Alison Grinter, a new appointee to the Community Police Oversight Board, said she didn’t expect any confrontation at her first meeting. But that’s what she got from Mike Mata, president of the Dallas Police Association, when he stepped up to the mic during the public speaker session of a board meeting on Nov. 7.

“We are trying to get members of the police department, members of the association, to believe when they step in here they’re going to get a fair shake,” Mata told the board. “How are they supposed to believe that when some individuals who I’m facing with right now have been part of organizations that have spoken harshly, that have said things that are not true, have been adversarial to the police department and members of our association. It violates the agreement we made.”

Mata didn’t name anyone specifically at the meeting but he later told the Observer he isn’t happy with two new appointees to the Community Police Oversight Board. Specifically, he said as long as local activist Changa Higgins and Grinter, a local attorney, are on the board, the police association won’t work with it. On Tuesday morning, the Dallas Morning News published an interview with Mata in which he announces he will leave the DPD in January to accept a position with an energy company.

For now, however, he’s advocating for Higgins and Grinter to be taken off the board. “They can leave them on the board,” Mata said. “Sure, leave them on the board. But you’re going to get no cooperation from the Dallas Police Association and its members. I can promise you that.”

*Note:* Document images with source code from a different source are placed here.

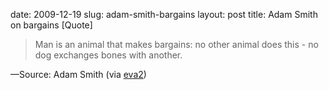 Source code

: date: 2009-12-19
slug: adam-smith-bargains
layout: post
title: Adam Smith on bargains [Quote]


<blockquote>Man is an animal that makes bargains: no other animal does this - no dog exchanges bones with another.</blockquote>&#8212;Source: Adam Smith (via <a href="http://eva2.tumblr.com/" target="_blank">eva2</a>)
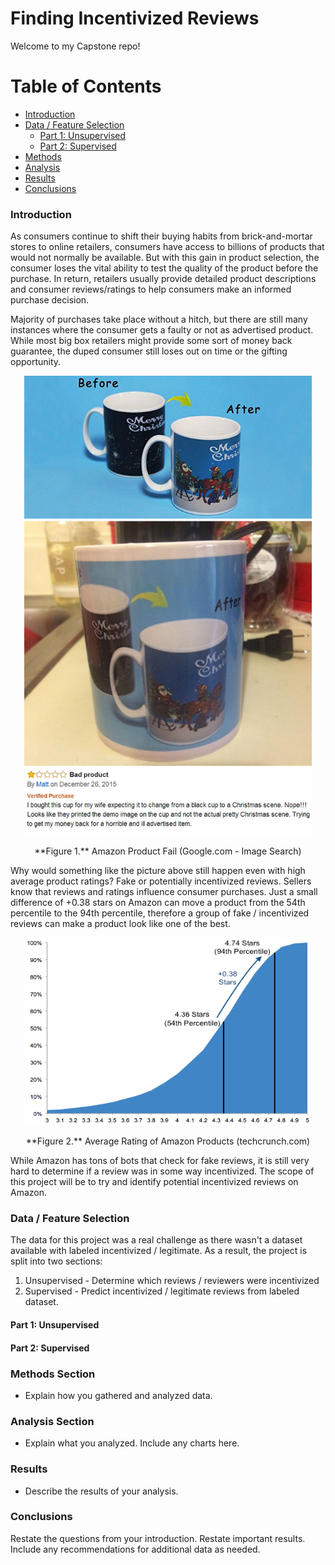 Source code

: # Finding Incentivized Reviews

Welcome to my Capstone repo!



Table of Contents
=================

* [Introduction](#introduction)
* [Data / Feature Selection](#data-/-feature-selection)
  * [Part 1: Unsupervised](#part-1:-unsupervised)
  * [Part 2: Supervised](#part-2:-supervised)
* [Methods](#methods-section)
* [Analysis](#analysis-section)
* [Results](#results)
* [Conclusions](#conclusions)






### Introduction
As consumers continue to shift their buying habits from brick-and-mortar stores to online retailers, consumers have access to billions of products that would not normally be available. But with this gain in product selection, the consumer loses the vital ability to test the quality of the product before the purchase. In return, retailers usually provide detailed product descriptions and consumer reviews/ratings to help consumers make an informed purchase decision.

Majority of purchases take place without a hitch, but there are still many instances where the consumer gets a faulty or not as advertised product. While most big box retailers might provide some sort of money back guarantee, the duped consumer still loses out on time or the gifting opportunity.


<p align="center">
  <img width="460" height="735" src="./Visuals/funny-online-shopping-fails.jpg">
</p>
<p align="center">
<caption align="bottom">**Figure 1.** Amazon Product Fail (Google.com - Image Search) </caption>
</p>

Why would something like the picture above still happen even with high average product ratings? Fake or potentially incentivized reviews. Sellers know that reviews and ratings influence consumer purchases. Just a small difference of +0.38 stars on Amazon can move a product from the 54th percentile to the 94th percentile, therefore a group of fake / incentivized reviews can make a product look like one of the best.

<p align="center">
  <img width="460" height="300" src="./Visuals/average-rating-percentiles.png">
</p>
<p align="center">
<caption align="bottom">**Figure 2.** Average Rating of Amazon Products (techcrunch.com) </caption>
</p>

While Amazon has tons of bots that check for fake reviews, it is still very hard to determine if a review was in some way incentivized. The scope of this project will be to try and identify potential incentivized reviews on Amazon.


### Data / Feature Selection
The data for this project was a real challenge as there wasn't a dataset available with labeled incentivized / legitimate. As a result, the project is split into two sections:
  1. Unsupervised
    - Determine which reviews / reviewers were incentivized
  2. Supervised
    - Predict incentivized / legitimate reviews from labeled dataset.

#### Part 1: Unsupervised



#### Part 2: Supervised

### Methods Section
  - Explain how you gathered and analyzed data.




### Analysis Section
  - Explain what you analyzed. Include any charts here.




### Results
  - Describe the results of your analysis.




### Conclusions





Restate the questions from your introduction.
Restate important results.
Include any recommendations for additional data as needed.
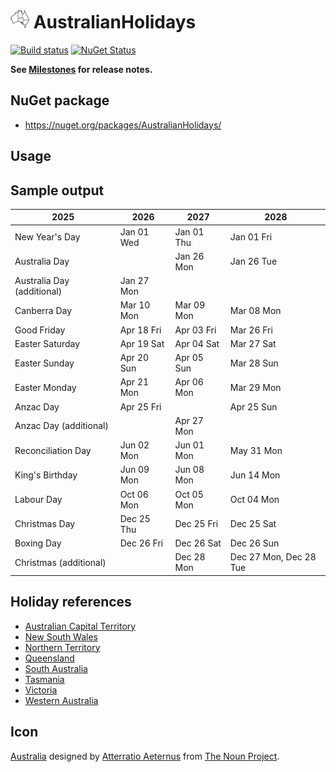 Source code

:# <img src="/src/icon.png" height="30px"> AustralianHolidays

[![Build status](https://ci.appveyor.com/api/projects/status/8gp77m7yl3n956qa?svg=true)](https://ci.appveyor.com/project/SimonCropp/australianholidays)
[![NuGet Status](https://img.shields.io/nuget/v/AustralianHolidays.svg?label=AustralianHolidays)](https://www.nuget.org/packages/AustralianHolidays/)

**See [Milestones](../../milestones?state=closed) for release notes.**


## NuGet package

 * https://nuget.org/packages/AustralianHolidays/


## Usage


## Sample output

<!-- include: Tests.WriteByYears_state=ACT.verified.txt -->
| 2025 | 2026 | 2027 | 2028 |
|------|------|------|------|
| New Year's Day                 | Jan 01 Wed | Jan 01 Thu | Jan 01 Fri | Jan 01 Sat | 
| Australia Day                  |  | Jan 26 Mon | Jan 26 Tue | Jan 26 Wed | 
| Australia Day (additional)     | Jan 27 Mon |  |  |  | 
| Canberra Day                   | Mar 10 Mon | Mar 09 Mon | Mar 08 Mon | Mar 13 Mon | 
| Good Friday                    | Apr 18 Fri | Apr 03 Fri | Mar 26 Fri | Apr 14 Fri | 
| Easter Saturday                | Apr 19 Sat | Apr 04 Sat | Mar 27 Sat | Apr 15 Sat | 
| Easter Sunday                  | Apr 20 Sun | Apr 05 Sun | Mar 28 Sun | Apr 16 Sun | 
| Easter Monday                  | Apr 21 Mon | Apr 06 Mon | Mar 29 Mon | Apr 17 Mon | 
| Anzac Day                      | Apr 25 Fri |  | Apr 25 Sun | Apr 25 Tue | 
| Anzac Day (additional)         |  | Apr 27 Mon |  |  | 
| Reconciliation Day             | Jun 02 Mon | Jun 01 Mon | May 31 Mon | May 29 Mon | 
| King's Birthday                | Jun 09 Mon | Jun 08 Mon | Jun 14 Mon | Jun 12 Mon | 
| Labour Day                     | Oct 06 Mon | Oct 05 Mon | Oct 04 Mon | Oct 02 Mon | 
| Christmas Day                  | Dec 25 Thu | Dec 25 Fri | Dec 25 Sat | Dec 25 Mon | 
| Boxing Day                     | Dec 26 Fri | Dec 26 Sat | Dec 26 Sun | Dec 26 Tue | 
| Christmas (additional)         |  | Dec 28 Mon | Dec 27 Mon, Dec 28 Tue | Dec 27 Wed, Dec 28 Thu | 
<!-- endInclude -->




## Holiday references

 * [Australian Capital Territory](https://www.cmtedd.act.gov.au/communication/holidays)
 * [New South Wales](https://www.nsw.gov.au/about-nsw/public-holidays)
 * [Northern Territory](https://nt.gov.au/nt-public-holidays)
 * [Queensland](https://www.qld.gov.au/recreation/travel/holidays/public)
 * [South Australia](https://www.safework.sa.gov.au/resources/public-holidays)
 * [Tasmania](https://worksafe.tas.gov.au/topics/laws-and-compliance/public-holidays)
 * [Victoria](https://business.vic.gov.au/business-information/public-holidays/victorian-public-holidays-2025)
 * [Western Australia](https://www.wa.gov.au/service/employment/workplace-arrangements/public-holidays-western-australia)

## Icon

[Australia](https://thenounproject.com/term/australia/1053571/) designed by [Atterratio Aeternus](https://thenounproject.com/Atterratio/) from [The Noun Project](https://thenounproject.com).
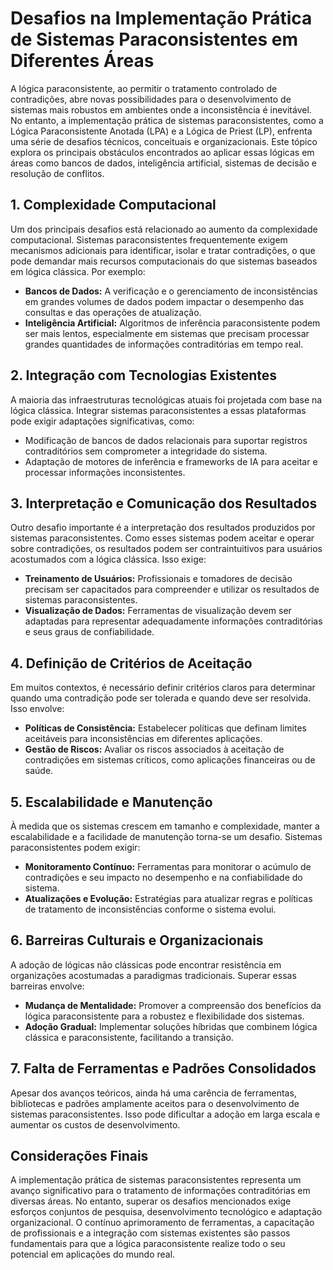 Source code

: 
# Desafios na Implementação Prática de Sistemas Paraconsistentes em Diferentes Áreas

A lógica paraconsistente, ao permitir o tratamento controlado de contradições, abre novas possibilidades para o desenvolvimento de sistemas mais robustos em ambientes onde a inconsistência é inevitável. No entanto, a implementação prática de sistemas paraconsistentes, como a Lógica Paraconsistente Anotada (LPA) e a Lógica de Priest (LP), enfrenta uma série de desafios técnicos, conceituais e organizacionais. Este tópico explora os principais obstáculos encontrados ao aplicar essas lógicas em áreas como bancos de dados, inteligência artificial, sistemas de decisão e resolução de conflitos.

## 1. Complexidade Computacional

Um dos principais desafios está relacionado ao aumento da complexidade computacional. Sistemas paraconsistentes frequentemente exigem mecanismos adicionais para identificar, isolar e tratar contradições, o que pode demandar mais recursos computacionais do que sistemas baseados em lógica clássica. Por exemplo:

- **Bancos de Dados:** A verificação e o gerenciamento de inconsistências em grandes volumes de dados podem impactar o desempenho das consultas e das operações de atualização.
- **Inteligência Artificial:** Algoritmos de inferência paraconsistente podem ser mais lentos, especialmente em sistemas que precisam processar grandes quantidades de informações contraditórias em tempo real.

## 2. Integração com Tecnologias Existentes

A maioria das infraestruturas tecnológicas atuais foi projetada com base na lógica clássica. Integrar sistemas paraconsistentes a essas plataformas pode exigir adaptações significativas, como:

- Modificação de bancos de dados relacionais para suportar registros contraditórios sem comprometer a integridade do sistema.
- Adaptação de motores de inferência e frameworks de IA para aceitar e processar informações inconsistentes.

## 3. Interpretação e Comunicação dos Resultados

Outro desafio importante é a interpretação dos resultados produzidos por sistemas paraconsistentes. Como esses sistemas podem aceitar e operar sobre contradições, os resultados podem ser contraintuitivos para usuários acostumados com a lógica clássica. Isso exige:

- **Treinamento de Usuários:** Profissionais e tomadores de decisão precisam ser capacitados para compreender e utilizar os resultados de sistemas paraconsistentes.
- **Visualização de Dados:** Ferramentas de visualização devem ser adaptadas para representar adequadamente informações contraditórias e seus graus de confiabilidade.

## 4. Definição de Critérios de Aceitação

Em muitos contextos, é necessário definir critérios claros para determinar quando uma contradição pode ser tolerada e quando deve ser resolvida. Isso envolve:

- **Políticas de Consistência:** Estabelecer políticas que definam limites aceitáveis para inconsistências em diferentes aplicações.
- **Gestão de Riscos:** Avaliar os riscos associados à aceitação de contradições em sistemas críticos, como aplicações financeiras ou de saúde.

## 5. Escalabilidade e Manutenção

À medida que os sistemas crescem em tamanho e complexidade, manter a escalabilidade e a facilidade de manutenção torna-se um desafio. Sistemas paraconsistentes podem exigir:

- **Monitoramento Contínuo:** Ferramentas para monitorar o acúmulo de contradições e seu impacto no desempenho e na confiabilidade do sistema.
- **Atualizações e Evolução:** Estratégias para atualizar regras e políticas de tratamento de inconsistências conforme o sistema evolui.

## 6. Barreiras Culturais e Organizacionais

A adoção de lógicas não clássicas pode encontrar resistência em organizações acostumadas a paradigmas tradicionais. Superar essas barreiras envolve:

- **Mudança de Mentalidade:** Promover a compreensão dos benefícios da lógica paraconsistente para a robustez e flexibilidade dos sistemas.
- **Adoção Gradual:** Implementar soluções híbridas que combinem lógica clássica e paraconsistente, facilitando a transição.

## 7. Falta de Ferramentas e Padrões Consolidados

Apesar dos avanços teóricos, ainda há uma carência de ferramentas, bibliotecas e padrões amplamente aceitos para o desenvolvimento de sistemas paraconsistentes. Isso pode dificultar a adoção em larga escala e aumentar os custos de desenvolvimento.



## Considerações Finais

A implementação prática de sistemas paraconsistentes representa um avanço significativo para o tratamento de informações contraditórias em diversas áreas. No entanto, superar os desafios mencionados exige esforços conjuntos de pesquisa, desenvolvimento tecnológico e adaptação organizacional. O contínuo aprimoramento de ferramentas, a capacitação de profissionais e a integração com sistemas existentes são passos fundamentais para que a lógica paraconsistente realize todo o seu potencial em aplicações do mundo real.

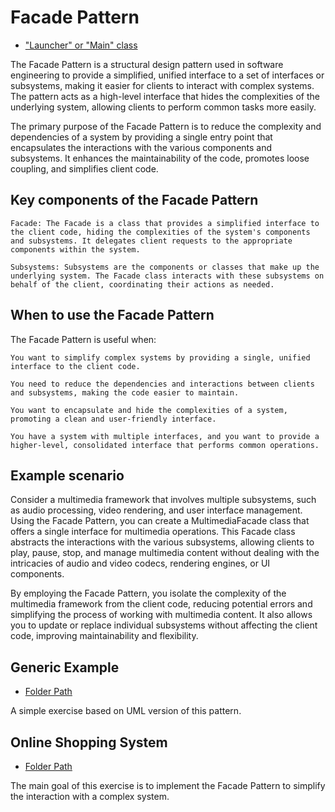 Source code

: # Facade Pattern

- ["Launcher" or "Main" class](./src/main/java/it/gb/FacadePattern.java)

The Facade Pattern is a structural design pattern used in software engineering to provide a simplified, unified interface to a set of interfaces or subsystems, making it easier for clients to interact with complex systems. The pattern acts as a high-level interface that hides the complexities of the underlying system, allowing clients to perform common tasks more easily.

The primary purpose of the Facade Pattern is to reduce the complexity and dependencies of a system by providing a single entry point that encapsulates the interactions with the various components and subsystems. It enhances the maintainability of the code, promotes loose coupling, and simplifies client code.

## Key components of the Facade Pattern

    Facade: The Facade is a class that provides a simplified interface to the client code, hiding the complexities of the system's components and subsystems. It delegates client requests to the appropriate components within the system.

    Subsystems: Subsystems are the components or classes that make up the underlying system. The Facade class interacts with these subsystems on behalf of the client, coordinating their actions as needed.

## When to use the Facade Pattern

The Facade Pattern is useful when:

    You want to simplify complex systems by providing a single, unified interface to the client code.

    You need to reduce the dependencies and interactions between clients and subsystems, making the code easier to maintain.

    You want to encapsulate and hide the complexities of a system, promoting a clean and user-friendly interface.

    You have a system with multiple interfaces, and you want to provide a higher-level, consolidated interface that performs common operations.

## Example scenario

Consider a multimedia framework that involves multiple subsystems, such as audio processing, video rendering, and user interface management. Using the Facade Pattern, you can create a MultimediaFacade class that offers a single interface for multimedia operations. This Facade class abstracts the interactions with the various subsystems, allowing clients to play, pause, stop, and manage multimedia content without dealing with the intricacies of audio and video codecs, rendering engines, or UI components.

By employing the Facade Pattern, you isolate the complexity of the multimedia framework from the client code, reducing potential errors and simplifying the process of working with multimedia content. It also allows you to update or replace individual subsystems without affecting the client code, improving maintainability and flexibility.

## Generic Example

- [Folder Path](./src/main/java/it/gb/generic)

A simple exercise based on UML version of this pattern.

## Online Shopping System

- [Folder Path](./src/main/java/it/gb/onlineShoppingSystem/)

The main goal of this exercise is to implement the Facade Pattern to simplify the interaction with a complex system.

The Community Police Oversight Board, made up of 15 members appointed by the City Council, is responsible for reviewing complaints against police officers. The board can also recommend policy changes and conduct its own investigations.

The police association president doesn’t like that Higgins has activist roots and that Grinter has worked with activists like Dominique Alexander and his organization, Next Generation Action Network, a social justice advocacy group. “If you’re going to have two individuals like that on the committee, how’s an officer supposed to feel like he’s going to get a fair shake?” Mata said.

Mata said he’s not sure if there’s a process for getting board members removed. “But it’s their choice,” he said. “They either want to have a cooperative relationship or they don’t.”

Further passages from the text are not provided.